[Dataset entries]
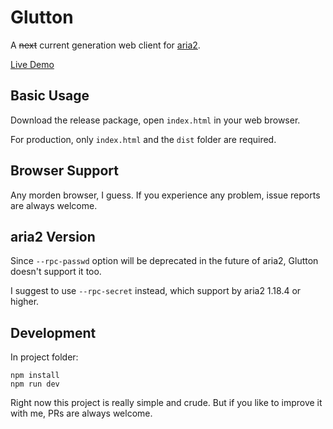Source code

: # Glutton

A ~~next~~ current generation web client for [aria2](http://aria2.github.io/).

[Live Demo](http://nemoalex.github.io/glutton/)

## Basic Usage

Download the release package, open `index.html` in your web browser.

For production, only `index.html` and the `dist` folder are required.

## Browser Support

Any morden browser, I guess. If you experience any problem, issue reports are always welcome.

## aria2 Version

Since `--rpc-passwd` option will be deprecated in the future of aria2, Glutton doesn't support it too.

I suggest to use `--rpc-secret` instead, which support by aria2 1.18.4 or higher.

## Development

In project folder:

```
npm install
npm run dev
```

Right now this project is really simple and crude. But if you like to improve it with me, PRs are always welcome.
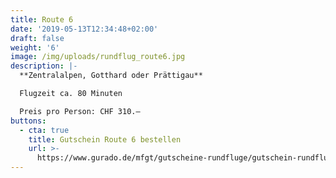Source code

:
 ```yaml
---
title: Route 6
date: '2019-05-13T12:34:48+02:00'
draft: false
weight: '6'
image: /img/uploads/rundflug_route6.jpg
description: |-
  **Zentralalpen, Gotthard oder Prättigau**

  Flugzeit ca. 80 Minuten

  Preis pro Person: CHF 310.–
buttons:
  - cta: true
    title: Gutschein Route 6 bestellen
    url: >-
      https://www.gurado.de/mfgt/gutscheine-rundfluge/gutschein-rundflug-route-6.html
---
```



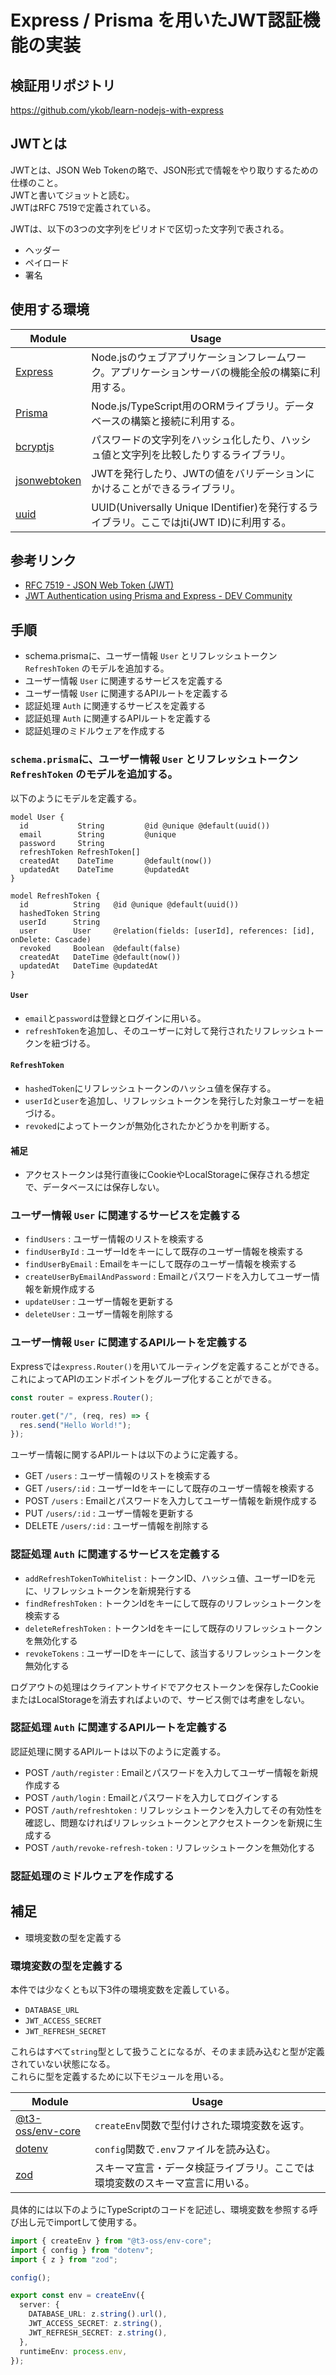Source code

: # Express / Prisma を用いたJWT認証機能の実装

## 検証用リポジトリ

https://github.com/ykob/learn-nodejs-with-express

## JWTとは

JWTとは、JSON Web Tokenの略で、JSON形式で情報をやり取りするための仕様のこと。  
JWTと書いてジョットと読む。  
JWTはRFC 7519で定義されている。

JWTは、以下の3つの文字列をピリオドで区切った文字列で表される。

- ヘッダー
- ペイロード
- 署名

## 使用する環境

| Module | Usage |
| --- | --- |
| [Express](https://expressjs.com/ja/) | Node.jsのウェブアプリケーションフレームワーク。アプリケーションサーバの機能全般の構築に利用する。 |
| [Prisma](https://www.prisma.io/) | Node.js/TypeScript用のORMライブラリ。データベースの構築と接続に利用する。 |
| [bcryptjs](https://www.npmjs.com/package/bcryptjs) | パスワードの文字列をハッシュ化したり、ハッシュ値と文字列を比較したりするライブラリ。 |
| [jsonwebtoken](https://www.npmjs.com/package/jsonwebtoken) | JWTを発行したり、JWTの値をバリデーションにかけることができるライブラリ。 |
| [uuid](https://www.npmjs.com/package/uuid) | UUID(Universally Unique IDentifier)を発行するライブラリ。ここではjti(JWT ID)に利用する。 |

## 参考リンク

- [RFC 7519 - JSON Web Token (JWT)](https://datatracker.ietf.org/doc/html/rfc7519)
- [JWT Authentication using Prisma and Express - DEV Community](https://dev.to/mihaiandrei97/jwt-authentication-using-prisma-and-express-37nk)

## 手順

- schema.prismaに、ユーザー情報 `User` とリフレッシュトークン `RefreshToken` のモデルを追加する。
- ユーザー情報 `User` に関連するサービスを定義する
- ユーザー情報 `User` に関連するAPIルートを定義する
- 認証処理 `Auth` に関連するサービスを定義する
- 認証処理 `Auth` に関連するAPIルートを定義する
- 認証処理のミドルウェアを作成する

### `schema.prisma`に、ユーザー情報 `User` とリフレッシュトークン `RefreshToken` のモデルを追加する。

以下のようにモデルを定義する。

```prisma
model User {
  id           String         @id @unique @default(uuid())
  email        String         @unique
  password     String
  refreshToken RefreshToken[]
  createdAt    DateTime       @default(now())
  updatedAt    DateTime       @updatedAt
}

model RefreshToken {
  id          String   @id @unique @default(uuid())
  hashedToken String
  userId      String
  user        User     @relation(fields: [userId], references: [id], onDelete: Cascade)
  revoked     Boolean  @default(false)
  createdAt   DateTime @default(now())
  updatedAt   DateTime @updatedAt
}
```

#### `User`

- `email`と`password`は登録とログインに用いる。
- `refreshToken`を追加し、そのユーザーに対して発行されたリフレッシュトークンを紐づける。

#### `RefreshToken`

- `hashedToken`にリフレッシュトークンのハッシュ値を保存する。 
- `userId`と`user`を追加し、リフレッシュトークンを発行した対象ユーザーを紐づける。
- `revoked`によってトークンが無効化されたかどうかを判断する。

#### 補足

- アクセストークンは発行直後にCookieやLocalStorageに保存される想定で、データベースには保存しない。

### ユーザー情報 `User` に関連するサービスを定義する

- `findUsers` : ユーザー情報のリストを検索する
- `findUserById` : ユーザーIdをキーにして既存のユーザー情報を検索する
- `findUserByEmail` : Emailをキーにして既存のユーザー情報を検索する
- `createUserByEmailAndPassword` : Emailとパスワードを入力してユーザー情報を新規作成する
- `updateUser` : ユーザー情報を更新する
- `deleteUser` : ユーザー情報を削除する

### ユーザー情報 `User` に関連するAPIルートを定義する

Expressでは`express.Router()`を用いてルーティングを定義することができる。  
これによってAPIのエンドポイントをグループ化することができる。

```typescript
const router = express.Router();

router.get("/", (req, res) => {
  res.send("Hello World!");
});
```

ユーザー情報に関するAPIルートは以下のように定義する。

- GET `/users` : ユーザー情報のリストを検索する
- GET `/users/:id` : ユーザーIdをキーにして既存のユーザー情報を検索する
- POST `/users` : Emailとパスワードを入力してユーザー情報を新規作成する
- PUT `/users/:id` : ユーザー情報を更新する
- DELETE `/users/:id` : ユーザー情報を削除する

### 認証処理 `Auth` に関連するサービスを定義する

- `addRefreshTokenToWhitelist` : トークンID、ハッシュ値、ユーザーIDを元に、リフレッシュトークンを新規発行する
- `findRefreshToken` : トークンIdをキーにして既存のリフレッシュトークンを検索する
- `deleteRefreshToken` : トークンIdをキーにして既存のリフレッシュトークンを無効化する
- `revokeTokens` : ユーザーIDをキーにして、該当するリフレッシュトークンを無効化する

ログアウトの処理はクライアントサイドでアクセストークンを保存したCookieまたはLocalStorageを消去すればよいので、サービス側では考慮をしない。

### 認証処理 `Auth` に関連するAPIルートを定義する

認証処理に関するAPIルートは以下のように定義する。

- POST `/auth/register` : Emailとパスワードを入力してユーザー情報を新規作成する
- POST `/auth/login` : Emailとパスワードを入力してログインする
- POST `/auth/refreshtoken` : リフレッシュトークンを入力してその有効性を確認し、問題なければリフレッシュトークンとアクセストークンを新規に生成する
- POST `/auth/revoke-refresh-token` : リフレッシュトークンを無効化する

### 認証処理のミドルウェアを作成する

## 補足

- 環境変数の型を定義する

### 環境変数の型を定義する

本件では少なくとも以下3件の環境変数を定義している。

- `DATABASE_URL`
- `JWT_ACCESS_SECRET`
- `JWT_REFRESH_SECRET`

これらはすべて`string`型として扱うことになるが、そのまま読み込むと型が定義されていない状態になる。  
これらに型を定義するために以下モジュールを用いる。

| Module | Usage |
| --- | --- |
| [@t3-oss/env-core](https://github.com/t3-oss/t3-env) | `createEnv`関数で型付けされた環境変数を返す。 |
| [dotenv](https://github.com/motdotla/dotenv) | `config`関数で`.env`ファイルを読み込む。 |
| [zod](https://github.com/colinhacks/zod) | スキーマ宣言・データ検証ライブラリ。ここでは環境変数のスキーマ宣言に用いる。 |


具体的には以下のようにTypeScriptのコードを記述し、環境変数を参照する呼び出し元でimportして使用する。

```typescript
import { createEnv } from "@t3-oss/env-core";
import { config } from "dotenv";
import { z } from "zod";

config();

export const env = createEnv({
  server: {
    DATABASE_URL: z.string().url(),
    JWT_ACCESS_SECRET: z.string(),
    JWT_REFRESH_SECRET: z.string(),
  },
  runtimeEnv: process.env,
});
```
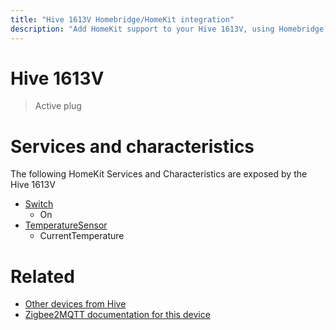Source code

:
 ```yaml
---
title: "Hive 1613V Homebridge/HomeKit integration"
description: "Add HomeKit support to your Hive 1613V, using Homebridge, Zigbee2MQTT and homebridge-z2m."
---
```

<!---
This file has been GENERATED using src/docgen/docgen.ts
DO NOT EDIT THIS FILE MANUALLY!
-->
# Hive 1613V
> Active plug


# Services and characteristics
The following HomeKit Services and Characteristics are exposed by
the Hive 1613V

* [Switch](../../switch.md)
  * On
* [TemperatureSensor](../../sensors.md)
  * CurrentTemperature


# Related
* [Other devices from Hive](../index.md#hive)
* [Zigbee2MQTT documentation for this device](https://www.zigbee2mqtt.io/devices/1613V.html)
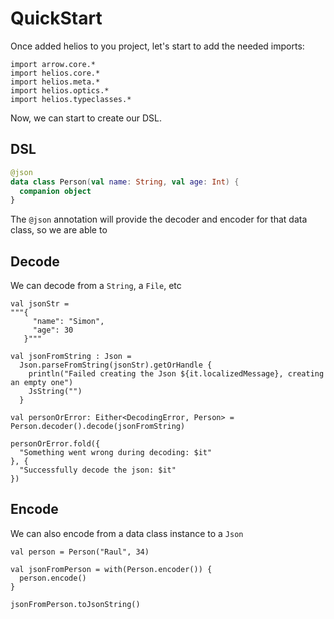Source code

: # QuickStart

Once added helios to you project, let's start to add the needed imports:

```kotlin:ank:silent
import arrow.core.*
import helios.core.*
import helios.meta.*
import helios.optics.*
import helios.typeclasses.*
```

Now, we can start to create our DSL.

## DSL

```kotlin
@json
data class Person(val name: String, val age: Int) {
  companion object
}
```

The `@json` annotation will provide the decoder and encoder for that data class, so we are able to

## Decode

We can decode from a `String`, a `File`, etc

```kotlin:ank
val jsonStr = 
"""{
     "name": "Simon",
     "age": 30
   }"""
    
val jsonFromString : Json = 
  Json.parseFromString(jsonStr).getOrHandle {
    println("Failed creating the Json ${it.localizedMessage}, creating an empty one")
    JsString("")
  }

val personOrError: Either<DecodingError, Person> = Person.decoder().decode(jsonFromString)

personOrError.fold({
  "Something went wrong during decoding: $it"
}, {
  "Successfully decode the json: $it"
})
```

## Encode

We can also encode from a data class instance to a `Json`

```kotlin:ank:silent
val person = Person("Raul", 34)

val jsonFromPerson = with(Person.encoder()) {
  person.encode()
}

jsonFromPerson.toJsonString()
```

WORK INSTRUCTIONS> Could you repeat, exactly and with nothing added, the lines from the top of the entries above through the line that holds "## aria2 Version", leaving out any pictures?

RESPONSE FOR THIS EXERCISE>
Source code

: # Glutton

A ~~next~~ current generation web client for [aria2](http://aria2.github.io/).

[Live Demo](http://nemoalex.github.io/glutton/)

## Basic Usage

Download the release package, open `index.html` in your web browser.

For production, only `index.html` and the `dist` folder are required.

## Browser Support

Any morden browser, I guess. If you experience any problem, issue reports are always welcome.

## aria2 Version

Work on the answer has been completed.